= What to do =
Below are the records; count how many of their lines hold the string "waits" and give the number alone.

= Material for this task =
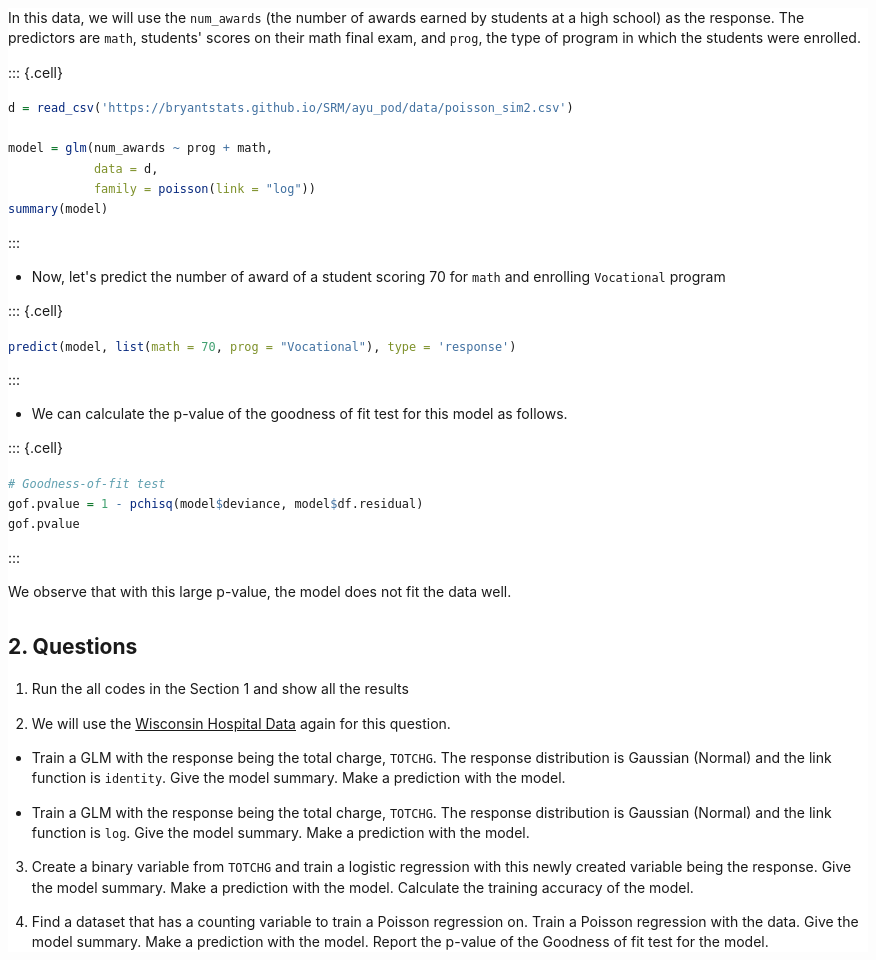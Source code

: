 In this data, we will use the `num_awards` (the number of awards earned by students at a high school) as the response. The predictors are `math`, students' scores on their math final exam, and `prog`, the type of program in which the students were enrolled.


::: {.cell}

```{.r .cell-code}
d = read_csv('https://bryantstats.github.io/SRM/ayu_pod/data/poisson_sim2.csv')

model = glm(num_awards ~ prog + math, 
            data = d,
            family = poisson(link = "log"))
summary(model)
```
:::


-   Now, let's predict the number of award of a student scoring 70 for `math` and enrolling `Vocational` program


::: {.cell}

```{.r .cell-code}
predict(model, list(math = 70, prog = "Vocational"), type = 'response')
```
:::


-   We can calculate the p-value of the goodness of fit test for this model as follows.


::: {.cell}

```{.r .cell-code}
# Goodness-of-fit test
gof.pvalue = 1 - pchisq(model$deviance, model$df.residual)
gof.pvalue
```
:::


We observe that with this large p-value, the model does not fit the data well.

## 2. Questions

1.  Run the all codes in the Section 1 and show all the results

2.  We will use the [Wisconsin Hospital Data](https://bryantstats.github.io/SRM/ayu_pod/data/frees/HospitalCosts.csv) again for this question.

-   Train a GLM with the response being the total charge, `TOTCHG`. The response distribution is Gaussian (Normal) and the link function is `identity`. Give the model summary. Make a prediction with the model.

-   Train a GLM with the response being the total charge, `TOTCHG`. The response distribution is Gaussian (Normal) and the link function is `log`. Give the model summary. Make a prediction with the model.

3.  Create a binary variable from `TOTCHG` and train a logistic regression with this newly created variable being the response. Give the model summary. Make a prediction with the model. Calculate the training accuracy of the model.

4.  Find a dataset that has a counting variable to train a Poisson regression on. Train a Poisson regression with the data. Give the model summary. Make a prediction with the model. Report the p-value of the Goodness of fit test for the model.

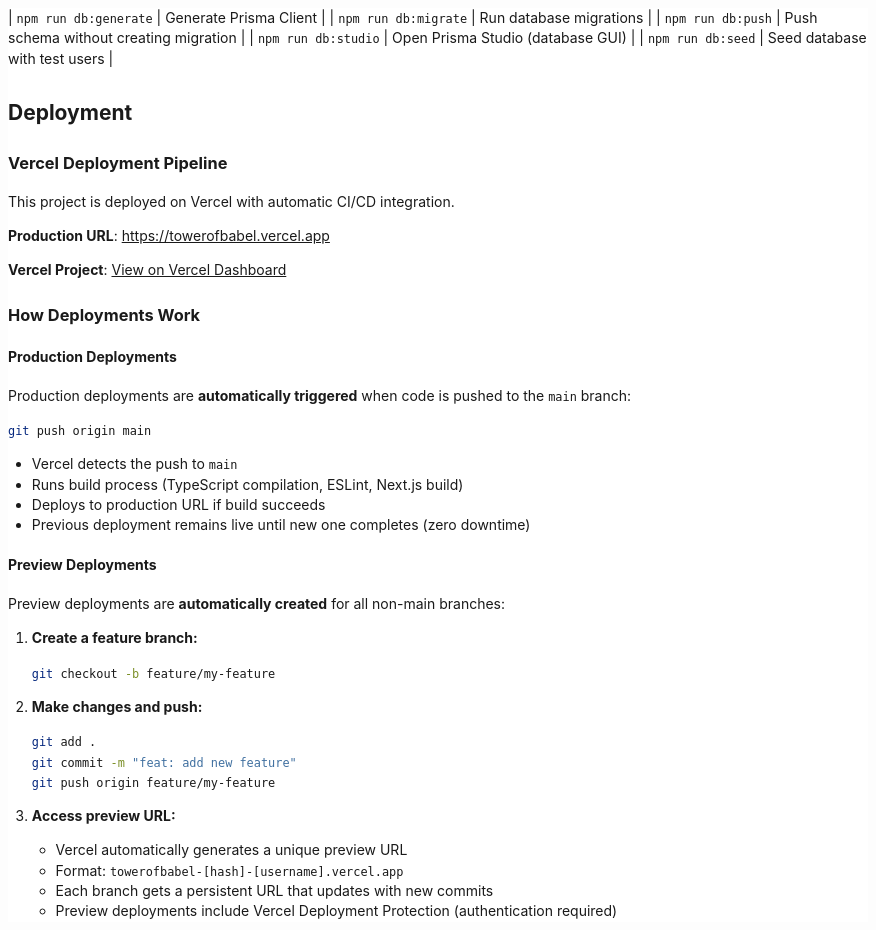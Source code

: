 | `npm run db:generate`  | Generate Prisma Client              |
| `npm run db:migrate`   | Run database migrations             |
| `npm run db:push`      | Push schema without creating migration |
| `npm run db:studio`    | Open Prisma Studio (database GUI)   |
| `npm run db:seed`      | Seed database with test users       |

## Deployment

### Vercel Deployment Pipeline

This project is deployed on Vercel with automatic CI/CD integration.

**Production URL**: https://towerofbabel.vercel.app

**Vercel Project**: [View on Vercel Dashboard](https://vercel.com/dashboard)

### How Deployments Work

#### Production Deployments

Production deployments are **automatically triggered** when code is pushed to the `main` branch:

```bash
git push origin main
```

- Vercel detects the push to `main`
- Runs build process (TypeScript compilation, ESLint, Next.js build)
- Deploys to production URL if build succeeds
- Previous deployment remains live until new one completes (zero downtime)

#### Preview Deployments

Preview deployments are **automatically created** for all non-main branches:

1. **Create a feature branch:**
   ```bash
   git checkout -b feature/my-feature
   ```

2. **Make changes and push:**
   ```bash
   git add .
   git commit -m "feat: add new feature"
   git push origin feature/my-feature
   ```

3. **Access preview URL:**
   - Vercel automatically generates a unique preview URL
   - Format: `towerofbabel-[hash]-[username].vercel.app`
   - Each branch gets a persistent URL that updates with new commits
   - Preview deployments include Vercel Deployment Protection (authentication required)
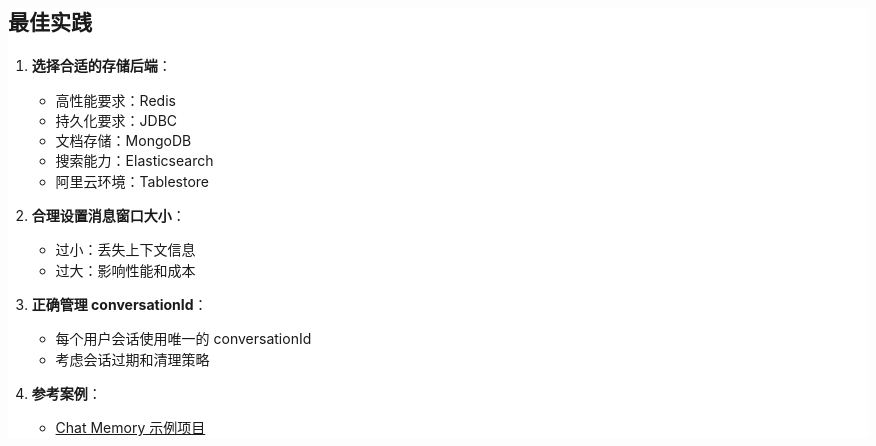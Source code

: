## 最佳实践

1. **选择合适的存储后端**：
   - 高性能要求：Redis
   - 持久化要求：JDBC
   - 文档存储：MongoDB
   - 搜索能力：Elasticsearch
   - 阿里云环境：Tablestore

2. **合理设置消息窗口大小**：
   - 过小：丢失上下文信息
   - 过大：影响性能和成本

3. **正确管理 conversationId**：
   - 每个用户会话使用唯一的 conversationId
   - 考虑会话过期和清理策略

4. **参考案例**：
   - [Chat Memory 示例项目](https://github.com/springaialibaba/spring-ai-alibaba-examples/tree/main/spring-ai-alibaba-chat-memory-example)
   
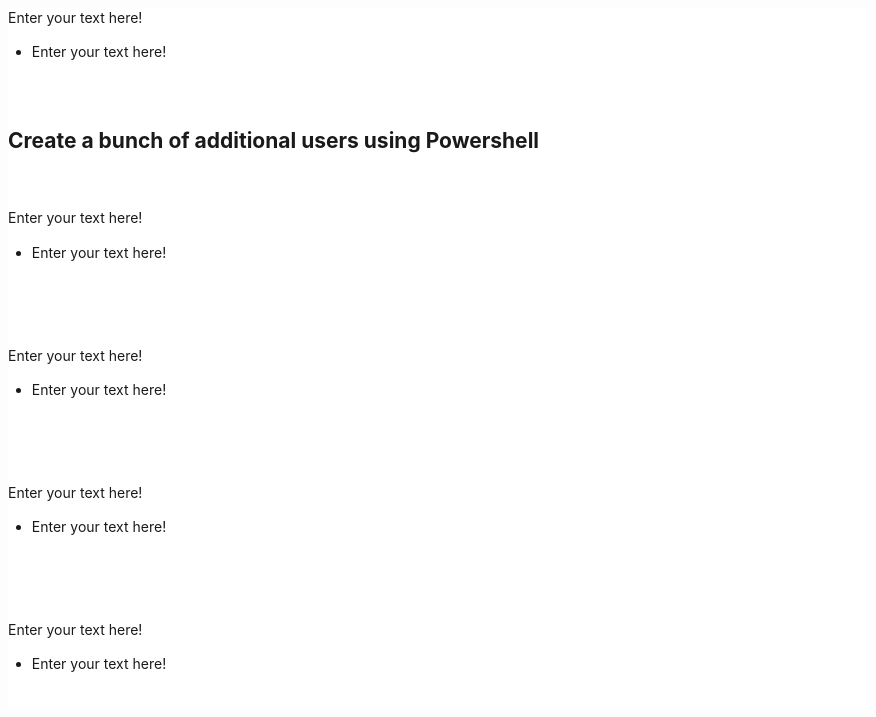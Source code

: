 </p>
<p>
Enter your text here!

- Enter your text here!

</p>
<br />

<h2>Create a bunch of additional users using Powershell</h2>

<p>
<img width="719" your image 60810181/712d885c-1014-44e0-80ce-79afb4c9e33e">

</p>
<p>
Enter your text here!

- Enter your text here!

</p>
<br />

<p>
<img width="719" your image 60810181/712d885c-1014-44e0-80ce-79afb4c9e33e">

</p>
<p>
Enter your text here!

- Enter your text here!

</p>
<br />

<p>
<img width="719" your image 60810181/712d885c-1014-44e0-80ce-79afb4c9e33e">

</p>
<p>
Enter your text here!

- Enter your text here!

</p>
<br />

<p>
<img width="719" your image 60810181/712d885c-1014-44e0-80ce-79afb4c9e33e">

</p>
<p>
Enter your text here!

- Enter your text here!

</p>
<br />
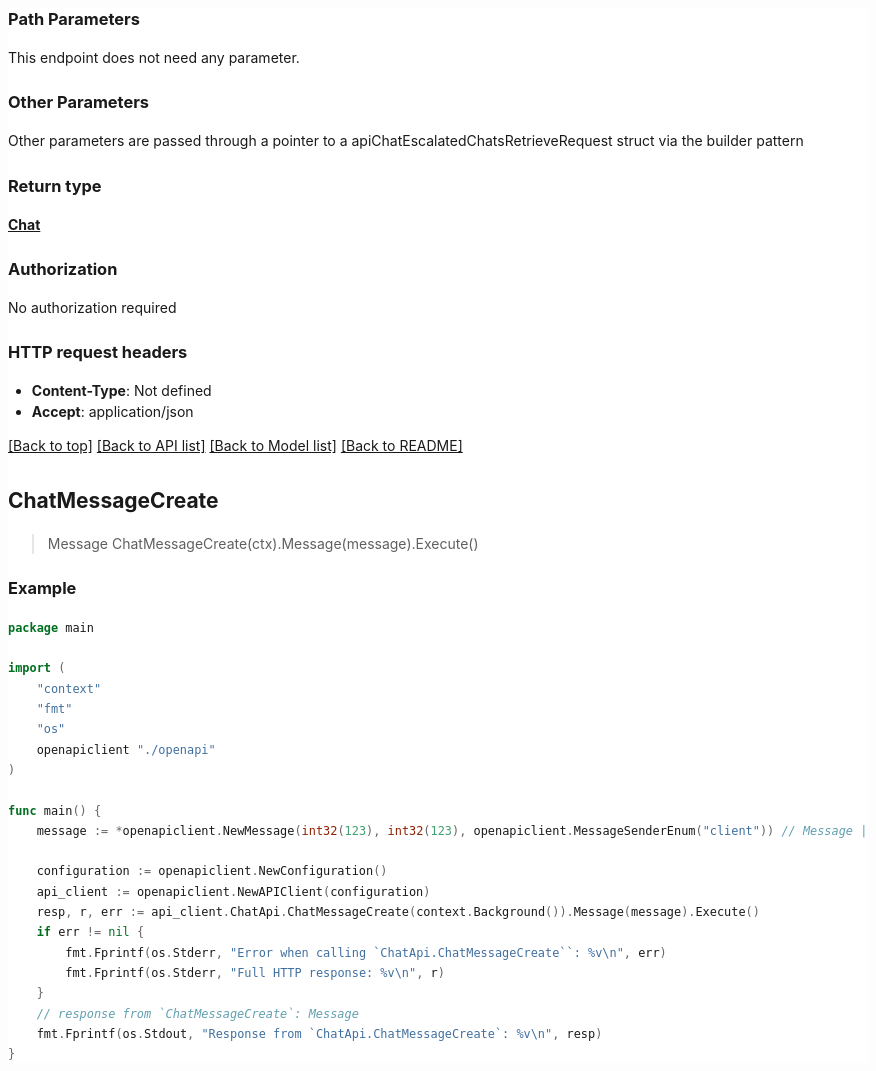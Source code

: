### Path Parameters

This endpoint does not need any parameter.

### Other Parameters

Other parameters are passed through a pointer to a apiChatEscalatedChatsRetrieveRequest struct via the builder pattern


### Return type

[**Chat**](Chat.md)

### Authorization

No authorization required

### HTTP request headers

- **Content-Type**: Not defined
- **Accept**: application/json

[[Back to top]](#) [[Back to API list]](../README.md#documentation-for-api-endpoints)
[[Back to Model list]](../README.md#documentation-for-models)
[[Back to README]](../README.md)


## ChatMessageCreate

> Message ChatMessageCreate(ctx).Message(message).Execute()





### Example

```go
package main

import (
    "context"
    "fmt"
    "os"
    openapiclient "./openapi"
)

func main() {
    message := *openapiclient.NewMessage(int32(123), int32(123), openapiclient.MessageSenderEnum("client")) // Message | 

    configuration := openapiclient.NewConfiguration()
    api_client := openapiclient.NewAPIClient(configuration)
    resp, r, err := api_client.ChatApi.ChatMessageCreate(context.Background()).Message(message).Execute()
    if err != nil {
        fmt.Fprintf(os.Stderr, "Error when calling `ChatApi.ChatMessageCreate``: %v\n", err)
        fmt.Fprintf(os.Stderr, "Full HTTP response: %v\n", r)
    }
    // response from `ChatMessageCreate`: Message
    fmt.Fprintf(os.Stdout, "Response from `ChatApi.ChatMessageCreate`: %v\n", resp)
}
```
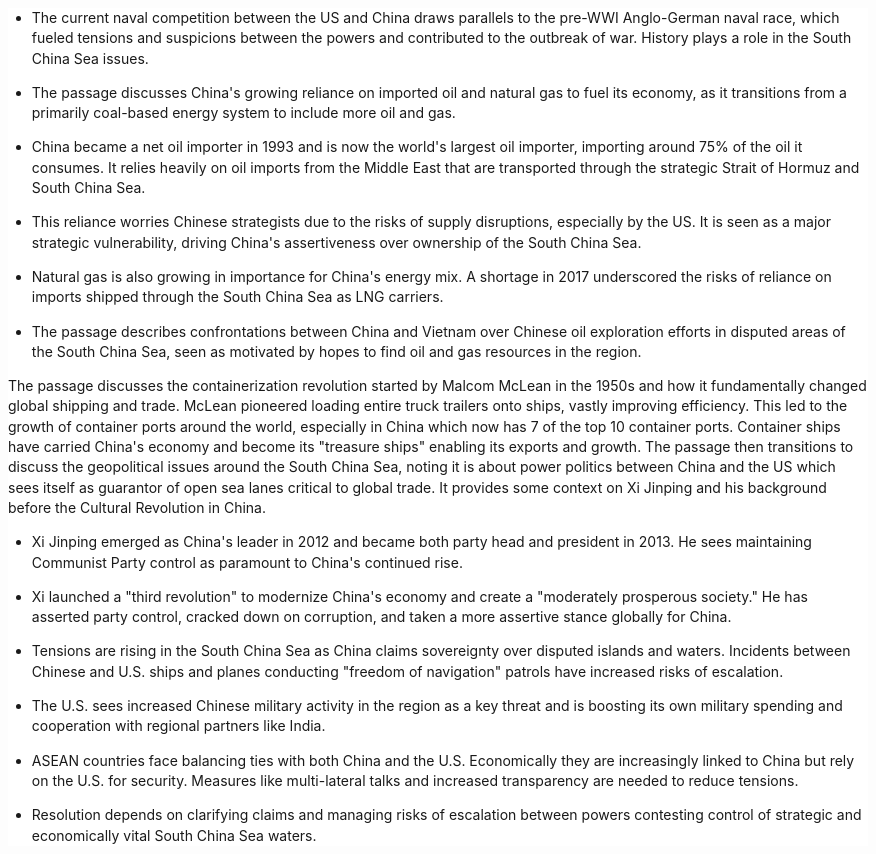 - The current naval competition between the US and China draws parallels to the pre-WWI Anglo-German naval race, which fueled tensions and suspicions between the powers and contributed to the outbreak of war. History plays a role in the South China Sea issues.

 

- The passage discusses China's growing reliance on imported oil and natural gas to fuel its economy, as it transitions from a primarily coal-based energy system to include more oil and gas. 

- China became a net oil importer in 1993 and is now the world's largest oil importer, importing around 75% of the oil it consumes. It relies heavily on oil imports from the Middle East that are transported through the strategic Strait of Hormuz and South China Sea.

- This reliance worries Chinese strategists due to the risks of supply disruptions, especially by the US. It is seen as a major strategic vulnerability, driving China's assertiveness over ownership of the South China Sea. 

- Natural gas is also growing in importance for China's energy mix. A shortage in 2017 underscored the risks of reliance on imports shipped through the South China Sea as LNG carriers. 

- The passage describes confrontations between China and Vietnam over Chinese oil exploration efforts in disputed areas of the South China Sea, seen as motivated by hopes to find oil and gas resources in the region.

 

The passage discusses the containerization revolution started by Malcom McLean in the 1950s and how it fundamentally changed global shipping and trade. McLean pioneered loading entire truck trailers onto ships, vastly improving efficiency. This led to the growth of container ports around the world, especially in China which now has 7 of the top 10 container ports. Container ships have carried China's economy and become its "treasure ships" enabling its exports and growth. The passage then transitions to discuss the geopolitical issues around the South China Sea, noting it is about power politics between China and the US which sees itself as guarantor of open sea lanes critical to global trade. It provides some context on Xi Jinping and his background before the Cultural Revolution in China.

 

- Xi Jinping emerged as China's leader in 2012 and became both party head and president in 2013. He sees maintaining Communist Party control as paramount to China's continued rise. 

- Xi launched a "third revolution" to modernize China's economy and create a "moderately prosperous society." He has asserted party control, cracked down on corruption, and taken a more assertive stance globally for China. 

- Tensions are rising in the South China Sea as China claims sovereignty over disputed islands and waters. Incidents between Chinese and U.S. ships and planes conducting "freedom of navigation" patrols have increased risks of escalation. 

- The U.S. sees increased Chinese military activity in the region as a key threat and is boosting its own military spending and cooperation with regional partners like India. 

- ASEAN countries face balancing ties with both China and the U.S. Economically they are increasingly linked to China but rely on the U.S. for security. Measures like multi-lateral talks and increased transparency are needed to reduce tensions. 

- Resolution depends on clarifying claims and managing risks of escalation between powers contesting control of strategic and economically vital South China Sea waters.

 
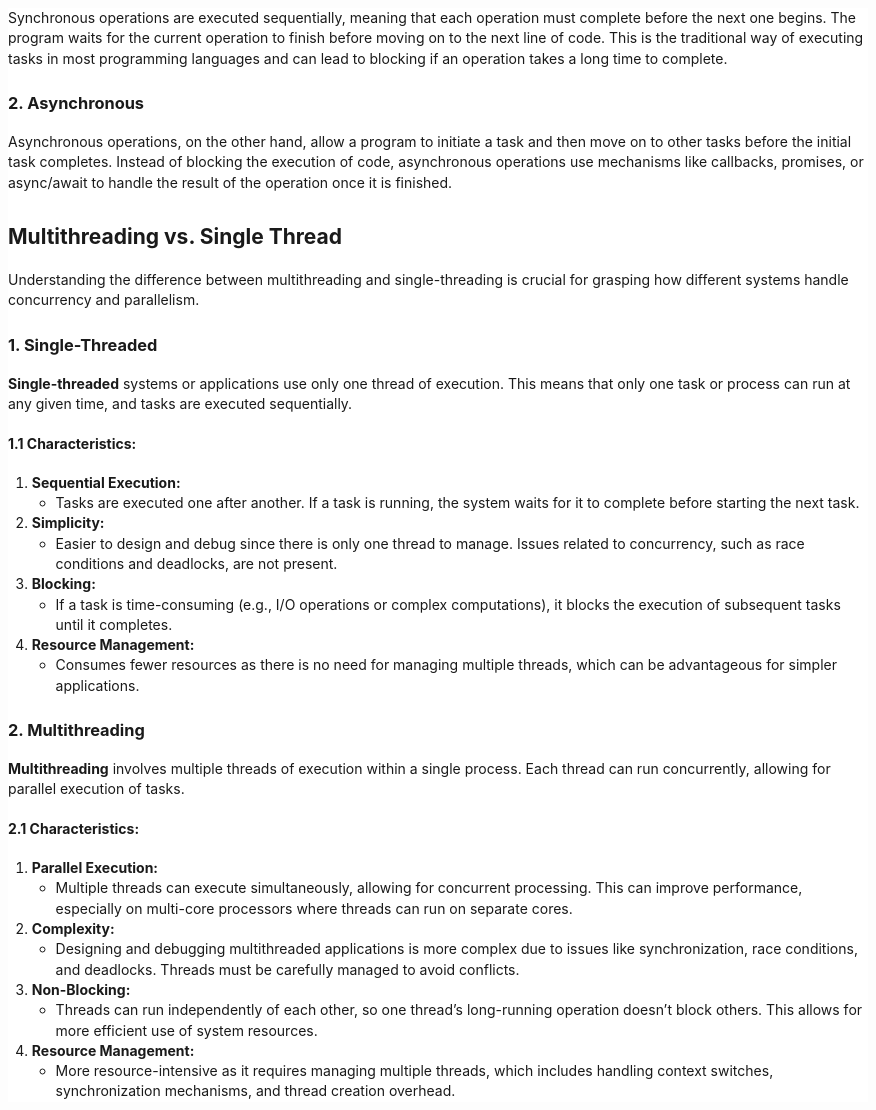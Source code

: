 Synchronous operations are executed sequentially, meaning that each operation must complete before the next one begins. The program waits for the current operation to finish before moving on to the next line of code. This is the traditional way of executing tasks in most programming languages and can lead to blocking if an operation takes a long time to complete.

### 2. Asynchronous

Asynchronous operations, on the other hand, allow a program to initiate a task and then move on to other tasks before the initial task completes. Instead of blocking the execution of code, asynchronous operations use mechanisms like callbacks, promises, or async/await to handle the result of the operation once it is finished.

## Multithreading vs. Single Thread

Understanding the difference between multithreading and single-threading is crucial for grasping how different systems handle concurrency and parallelism.

### 1. Single-Threaded

**Single-threaded** systems or applications use only one thread of execution. This means that only one task or process can run at any given time, and tasks are executed sequentially.

#### 1.1 Characteristics:

1. **Sequential Execution:**
   - Tasks are executed one after another. If a task is running, the system waits for it to complete before starting the next task.
2. **Simplicity:**
   - Easier to design and debug since there is only one thread to manage. Issues related to concurrency, such as race conditions and deadlocks, are not present.
3. **Blocking:**
   - If a task is time-consuming (e.g., I/O operations or complex computations), it blocks the execution of subsequent tasks until it completes.
4. **Resource Management:**
   - Consumes fewer resources as there is no need for managing multiple threads, which can be advantageous for simpler applications.

### 2. Multithreading

**Multithreading** involves multiple threads of execution within a single process. Each thread can run concurrently, allowing for parallel execution of tasks.

#### 2.1 Characteristics:

1. **Parallel Execution:**
   - Multiple threads can execute simultaneously, allowing for concurrent processing. This can improve performance, especially on multi-core processors where threads can run on separate cores.
2. **Complexity:**
   - Designing and debugging multithreaded applications is more complex due to issues like synchronization, race conditions, and deadlocks. Threads must be carefully managed to avoid conflicts.
3. **Non-Blocking:**
   - Threads can run independently of each other, so one thread’s long-running operation doesn’t block others. This allows for more efficient use of system resources.
4. **Resource Management:**
   - More resource-intensive as it requires managing multiple threads, which includes handling context switches, synchronization mechanisms, and thread creation overhead.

= Problem solution =
2